Building on the success of our proven ambient Tiger-i air monitors, we proudly introduce the next-generation T-I Max series. Airborne Molecular Contamination (AMC) directly affects product yields and the performance of semiconductor fabrication tools. T-I Max monitors, designed to detect trace amounts of ammonia (NH₃), hydrogen chloride (HCl), and hydrogen fluoride (HF) in cleanrooms, offer significant improvements in detection limits and speed of response.

Our well-regarded Tiger-i platform of instruments take scant minutes to respond to intrusions, yet the T-I Max NH₃ delivers even faster measurement performance and detects down to parts-per-trillion (ppt) level of the contaminant.

Contact us or visit our website for more info on the new T-I Max series!

 

With T-I Max, Your Selective Catalytic Reduction Can Curb Ammonia Slip

Ammonia, an odor nuisance at a local level, is a critical atmospheric pollutant in its own right and also a major contributor to the formation of airborne particulate matter.

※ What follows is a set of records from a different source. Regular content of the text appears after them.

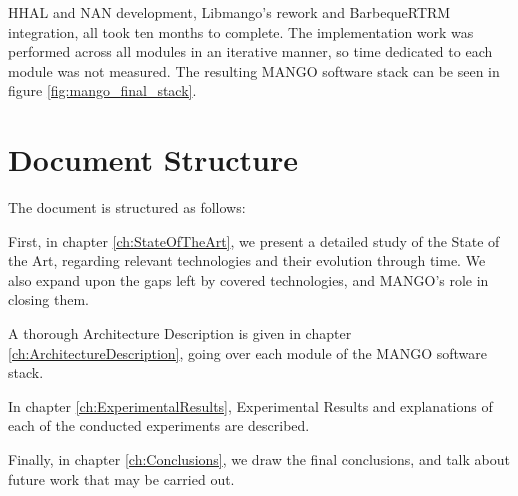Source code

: HHAL and NAN development, Libmango's rework and BarbequeRTRM integration, all took ten months to complete. The implementation work was performed across all modules in an iterative manner, so time dedicated to each module was not measured.
The resulting MANGO software stack can be seen in figure \ref{fig:mango_final_stack}.

\section{Document Structure}

The document is structured as follows:

First, in chapter \ref{ch:StateOfTheArt}, we present a detailed study of the State of the Art, regarding relevant technologies and their evolution through time. We also expand upon the gaps left by covered technologies, and MANGO's role in closing them.

A thorough Architecture Description is given in chapter \ref{ch:ArchitectureDescription}, going over each module of the MANGO software stack.

In chapter \ref{ch:ExperimentalResults}, Experimental Results and explanations of each of the conducted experiments are described.

Finally, in chapter \ref{ch:Conclusions}, we draw the final conclusions, and talk about future work that may be carried out.


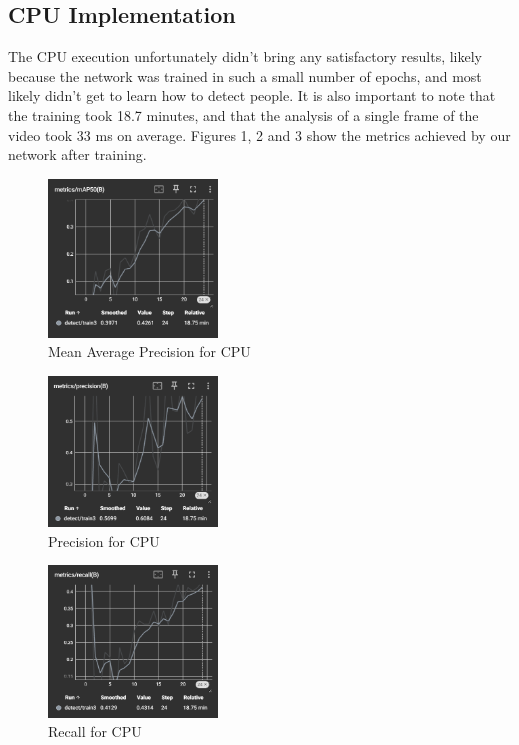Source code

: \documentclass[conference]{IEEEtran}
\begin{document}
\subsection{CPU Implementation}
The CPU execution unfortunately didn't bring any satisfactory results, likely because the network was trained in such a small number of epochs, and most likely didn't get to learn how to detect people. It is also important to note that the training took 18.7 minutes, and that the analysis of a single frame of the video took 33 ms on average. Figures 1, 2 and 3 show the metrics achieved by our network after training.

\begin{figure}[ht!]
    \centering
    \includegraphics[width=0.4\textwidth]{Images/CPU/Screenshot 2024-01-27 185829.png}
    \caption{Mean Average Precision for CPU}\label{fig:CPUmAP}
\end{figure}

\begin{figure}[ht!]
    \centering
    \includegraphics[width=0.4\textwidth]{Images/CPU/Screenshot 2024-01-27 185928.png}
    \caption{Precision for CPU}\label{fig:CPUprecision}
\end{figure}

\begin{figure}[ht!]
    \centering
    \includegraphics[width=0.4\textwidth]{Images/CPU/Screenshot 2024-01-27 185951.png}
    \caption{Recall for CPU}\label{fig:CPUrecall}
\end{figure}
\end{document}
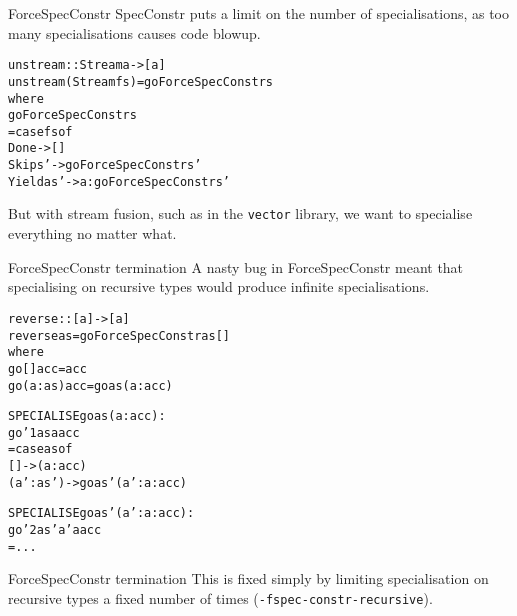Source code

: \documentclass[t]{beamer}
\newcommand{\oomph}[1]{\textcolor[rgb]{0.0,0.5,0.9}{#1}}
\begin{document}
\begin{frame}[fragile]{ForceSpecConstr}
SpecConstr puts a limit on the number of specialisations,
as too many specialisations causes code blowup.
\begin{alltt}
unstream :: Stream a -> [a]
unstream (Stream f s) = go \oomph{ForceSpecConstr} s
 where
  go \oomph{ForceSpecConstr} s
   = case f s of
     Done       -> []
     Skip    s' ->      go \oomph{ForceSpecConstr} s'
     Yield a s' -> a :  go \oomph{ForceSpecConstr} s'
\end{alltt}

But with stream fusion, such as in the \verb/vector/ library, we want to specialise everything no matter what.
\end{frame}

\begin{frame}[fragile]{ForceSpecConstr termination}
A nasty bug in ForceSpecConstr meant that specialising on recursive types would produce infinite specialisations.

\begin{alltt}
reverse :: [a] -> [a]
reverse as = go ForceSpecConstr as []
 where
  go []     acc = acc
  go (a:as) acc = \oomph{go as (a:acc)}

SPECIALISE \oomph{go as (a:acc)}:
go'1 as a acc
 = case as of
    [] -> (a:acc)
    (a':as') -> \oomph{go as' (a':a:acc)}

SPECIALISE \oomph{go as' (a':a:acc)}:
go'2 as' a' a acc
 = ...
\end{alltt}
\end{frame}

\begin{frame}[fragile]{ForceSpecConstr termination}
This is fixed simply by limiting specialisation on recursive types a fixed number of times (\verb/-fspec-constr-recursive/).

\end{frame}


\end{document}
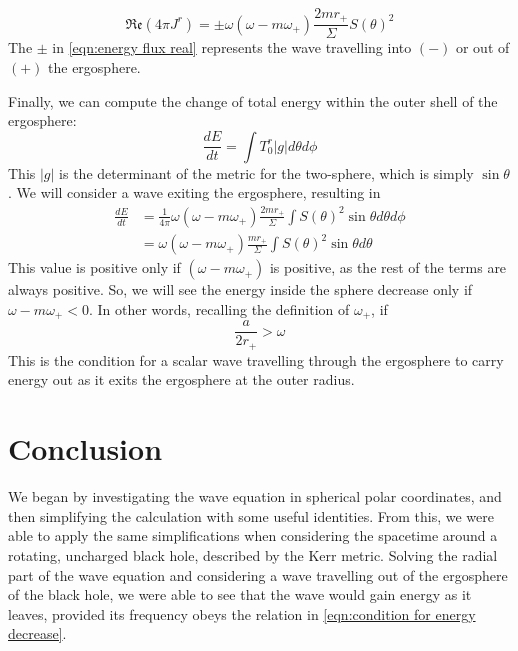 \documentclass[11pt]{article}
\numberwithin{equation}{section}
\numberwithin{figure}{section}
\numberwithin{table}{section}
\begin{document}
\begin{equation}
    \mathfrak{Re}(4\pi J^r)=\pm\omega(\omega-m\omega_+)\frac{2mr_+}{\Sigma}S(\theta)^2
    \label{eqn:energy flux real}
\end{equation}
The $\pm$ in \cref{eqn:energy flux real} represents the wave travelling into $(-)$ or out of $(+)$ the ergosphere.
\par Finally, we can compute the change of total energy within the outer shell of the ergosphere:
\begin{equation*}
    \frac{dE}{dt}=\int T_0^r|g|d\theta d\phi
\end{equation*}
This $|g|$ is the determinant of the metric for the two-sphere, which is simply $\sin\theta$. We will consider a wave exiting the ergosphere, resulting in 
\begin{align*}
    \frac{dE}{dt}&=\frac{1}{4\pi}\omega(\omega-m\omega_+)\frac{2mr_+}{\Sigma}\int S(\theta)^2\sin\theta d\theta d\phi\\
    &=\omega(\omega-m\omega_+)\frac{mr_+}{\Sigma}\int S(\theta)^2\sin\theta d\theta
\end{align*}
This value is positive only if $(\omega-m\omega_+)$ is positive, as the rest of the terms are always positive. So, we will see the energy inside the sphere decrease only if $\omega-m\omega_+<0$. In other words, recalling the definition of $\omega_+$, if 
\begin{equation}
    \frac{a}{2r_+}>\omega
    \label{eqn:condition for energy decrease}
\end{equation}
This is the condition for a scalar wave travelling through the ergosphere to carry energy out as it exits the ergosphere at the outer radius. 

\section{Conclusion}\label{sec:Conclusion}
\par We began by investigating the wave equation in spherical polar coordinates, and then simplifying the calculation with some useful identities. From this, we were able to apply the same simplifications when considering the spacetime around a rotating, uncharged black hole, described by the Kerr metric. Solving the radial part of the wave equation and considering a wave travelling out of the ergosphere of the black hole, we were able to see that the wave would gain energy as it leaves, provided its frequency obeys the relation in \cref{eqn:condition for energy decrease}. 
\end{document}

The transport of secondary pollution, as well as ammonia itself, has a negative impact on air quality many miles from its source. It can also corrode plant infrastructure and foul equipment downstream, adding to maintenance costs and downtime at power plants, refineries, kilns, and other industrial combustion sources.  Since NH₃ is often the reducing agent added to exhaust gas to be adsorbed onto a catalyst, it is crucial to measure and adjust the input efficiently.

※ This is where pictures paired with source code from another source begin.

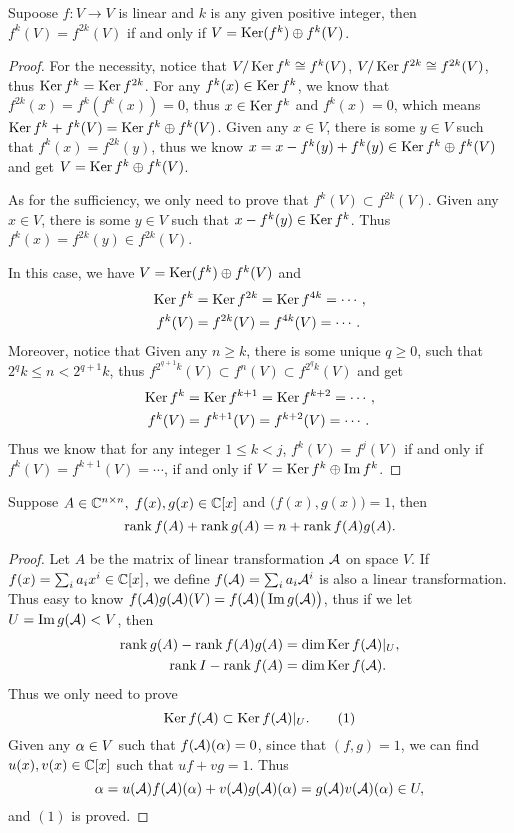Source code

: \begin{pro}%
	Supoose $f\colon V\to V$ is linear and $k$ is any given positive integer, then $f^k(V)=f^{2k}(V)$ if and only if $V=\operatorname*{Ker}(f^k)\oplus f^k(V)$.
\end{pro}
\begin{proof}
	For the necessity, notice that $V/\operatorname*{Ker}{f^k}\cong f^k(V)$, $V/\operatorname*{Ker}{f^{2k}}\cong f^{2k}(V)$, thus $\operatorname*{Ker} f^k=\operatorname*{Ker} f^{2k}$. For any $f^k(x)\in \operatorname*{Ker}{f^k}$, we know that $f^{2k}(x)=f^k(f^k(x))=0$, thus $x\in \operatorname*{Ker} f^k$ and $f^k(x)=0$, which means $\operatorname*{Ker} f^k+f^k(V)=\operatorname*{Ker} f^k\oplus f^k(V)$. Given any $x\in V$, there is some $y\in V$ such that $f^k(x)=f^{2k}(y)$, thus we know $x=x-f^k(y)+f^k(y)\in \operatorname*{Ker} f^k\oplus f^k(V)$ and get $V=\operatorname*{Ker} f^k\oplus f^k(V)$. 

	As for the sufficiency, we only need to prove that $f^k(V)\subset f^{2k}(V)$. Given any $x\in V$, there is some $y\in V$ such that $x-f^k(y)\in\operatorname*{Ker} f^k$. Thus $f^k(x)=f^{2k}(y)\in f^{2k}(V)$.

	In this case, we have $V=\operatorname*{Ker} (f^k)\oplus f^k(V)$ and
	\begin{align*}
	\operatorname*{Ker} f^k&=\operatorname*{Ker} f^{2k}=\operatorname*{Ker} f^{4k}=\cdots,\\
	f^k(V)&=f^{2k}(V)=f^{4k}(V)=\cdots.
	\end{align*}
	Moreover, notice that Given any $n\geq k$, there is some unique $q\geq 0$, such that $2^qk\leq n<2^{q+1} k$, thus
	$f^{2^{q+1} k}(V)\subset f^n(V)\subset f^{2^q k}(V)$ and get
	\begin{align*}
	\operatorname*{Ker} f^k&=\operatorname*{Ker} f^{k+1}=\operatorname*{Ker} f^{k+2}=\cdots,\\
	f^k(V)&=f^{k+1}(V)=f^{k+2}(V)=\cdots.
	\end{align*}
	Thus we know that for any integer $1\leq k< j$, $f^k(V)=f^j(V)$ if and only if $f^k(V)=f^{k+1}(V)=\cdots$, if and only if $V=\operatorname*{Ker} f^k\oplus \operatorname*{Im} f^k$.
	\end{proof}

\begin{pro}%
	Suppose $A\in\mathbb{C}^{n\times n},\;f(x),g(x)\in\mathbb{C}[x]$ and $\big(f(x),g(x)\big)=1$, then
	\[\operatorname*{rank} f(A)+\operatorname*{rank} g(A)=n+\operatorname*{rank} f(A)g(A).\]
\end{pro}
\begin{proof}
	Let $A$ be the matrix of linear transformation $\mathcal{A}$ on space $V$. If $f(x)=\sum_i a_i x^i\in\mathbb{C}[x]$, we define $f(\mathcal{A})=\sum_i a_i \mathcal{A}^i$ is also a linear transformation. Thus easy to know $f(\mathcal{A})g(\mathcal{A})(V)=f(\mathcal{A})\big(\operatorname*{Im} g(\mathcal{A})\big)$, thus if we let $U=\operatorname*{Im} g(\mathcal{A})<V$, then
	\begin{align*}
	\operatorname*{rank} g(A)-\operatorname*{rank} f(A)g(A)&=\dim\operatorname*{Ker} f(\mathcal{A})|_U,\\
	\operatorname*{rank} I-\operatorname*{rank} f(A)&=\dim\operatorname*{Ker} f(\mathcal{A}).
	\end{align*}
	Thus we only need to prove 
	\[\operatorname*{Ker} f(\mathcal{A})\subset \operatorname*{Ker} f(\mathcal{A})|_U.\tag{1}\]
	Given any $\alpha\in V$ such that $f(\mathcal{A})(\alpha)=0$, since that $(f,g)=1$, we can find $u(x),v(x)\in \mathbb{C}[x]$ such that $uf+vg=1$. Thus
	\[\alpha=u(\mathcal{A})f(\mathcal{A})(\alpha)+v(\mathcal{A})g(\mathcal{A})(\alpha)=g(\mathcal{A})v(\mathcal{A})(\alpha)\in U,\]
	and $(1)$ is proved. 
\end{proof}

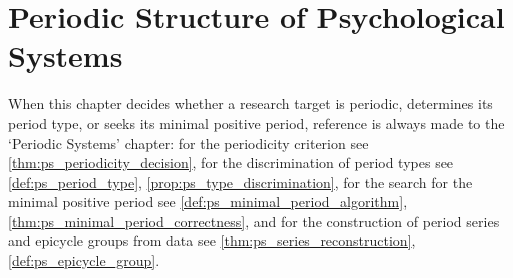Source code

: \chapter{Periodic Structure of Psychological Systems}

\begin{remark}\label{rem:psych_ps_hook}
When this chapter decides whether a research target is periodic, determines its period type, or seeks its minimal positive period, reference is always made to the `Periodic Systems' chapter:
for the periodicity criterion see \cref{thm:ps_periodicity_decision},
for the discrimination of period types see \cref{def:ps_period_type}, \cref{prop:ps_type_discrimination},
for the search for the minimal positive period see \cref{def:ps_minimal_period_algorithm}, \cref{thm:ps_minimal_period_correctness},
and for the construction of period series and epicycle groups from data see \cref{thm:ps_series_reconstruction}, \cref{def:ps_epicycle_group}.
\end{remark}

Tiger Optics’ Cavity Ring-Down Spectroscopy (CRDS) is ideally suited to the requirements of numerous environmental measurement applications, including process control for selective catalytic reduction (SCR) for these reasons:

• Drift-free, with accuracy traceable to the world’s major national reference labs
• Freedom from interference
• No periodic sensor replacement/maintenance
• Speed of response within seconds
• Wide dynamic range

The low maintenance and calibration-free nature of Tiger’s CRDS technology also affords extremely low Cost-of-Ownership and allows users to operate with confidence and ease in the field.

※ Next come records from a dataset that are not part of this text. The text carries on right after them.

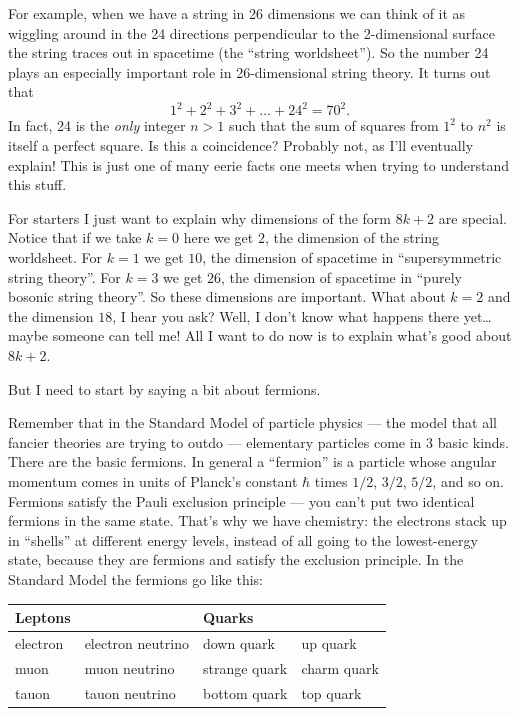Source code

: \documentclass{article}
\begin{document}
For example, when we have a string in 26 dimensions we can think of it
as wiggling around in the 24 directions perpendicular to the
2-dimensional surface the string traces out in spacetime (the ``string
worldsheet''). So the number 24 plays an especially important role in
26-dimensional string theory. It turns out that
\[1^2 + 2^2 + 3^2 + \ldots + 24^2 = 70^2.\] In fact, 24 is the
\emph{only} integer \(n > 1\) such that the sum of squares from \(1^2\)
to \(n^2\) is itself a perfect square. Is this a coincidence? Probably
not, as I'll eventually explain! This is just one of many eerie facts
one meets when trying to understand this stuff.

For starters I just want to explain why dimensions of the form
\(8k + 2\) are special. Notice that if we take \(k = 0\) here we get
\(2\), the dimension of the string worldsheet. For \(k = 1\) we get
\(10\), the dimension of spacetime in ``supersymmetric string theory''.
For \(k = 3\) we get \(26\), the dimension of spacetime in ``purely
bosonic string theory''. So these dimensions are important. What about
\(k = 2\) and the dimension \(18\), I hear you ask? Well, I don't know
what happens there yet\ldots{} maybe someone can tell me! All I want to
do now is to explain what's good about \(8k+2\).

But I need to start by saying a bit about fermions.

Remember that in the Standard Model of particle physics --- the model
that all fancier theories are trying to outdo --- elementary particles
come in 3 basic kinds. There are the basic fermions. In general a
``fermion'' is a particle whose angular momentum comes in units of
Planck's constant \(\hbar\) times \(1/2\), \(3/2\), \(5/2\), and so on.
Fermions satisfy the Pauli exclusion principle --- you can't put two
identical fermions in the same state. That's why we have chemistry: the
electrons stack up in ``shells'' at different energy levels, instead of
all going to the lowest-energy state, because they are fermions and
satisfy the exclusion principle. In the Standard Model the fermions go
like this:

\begin{longtable}[]{@{}llll@{}}
\toprule
\textbf{Leptons} & & \textbf{Quarks} &\tabularnewline
\midrule
\endhead
electron & electron neutrino & down quark & up quark\tabularnewline
muon & muon neutrino & strange quark & charm quark\tabularnewline
tauon & tauon neutrino & bottom quark & top quark\tabularnewline
\bottomrule
\end{longtable}
\end{document}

Contact us or visit our website for more information on the new T-I Max series!

 

Tiger Service Package Offering

Tiger analyzers are Plug & Play. That said, in cases where field support is desired, we are always happy to arrange for on-site installation and commissioning upon request. Please contact us by clicking here to schedule your start-up.

Installation Support

• Unpacking & full system inspection
• Installation
• Utilities/facilities & environmental review, including sampling system
• Training on network & data storage

Analyzer Commissioning

• Commissioning & Operational Verification
• Functional testing

Performance Verification

• 24-hour Performance Verification of analyzer precision, LDL and accuracy
• Tiger Optics will analyze data and confirm performance is in accord with factory specifications

Click here to learn more about Tiger's Service Package offerings, or contact us for a recommendation on how to achieve the highest level of success with your new product.

 

Don’t Wait until the Last Minute to Start 2018 off great!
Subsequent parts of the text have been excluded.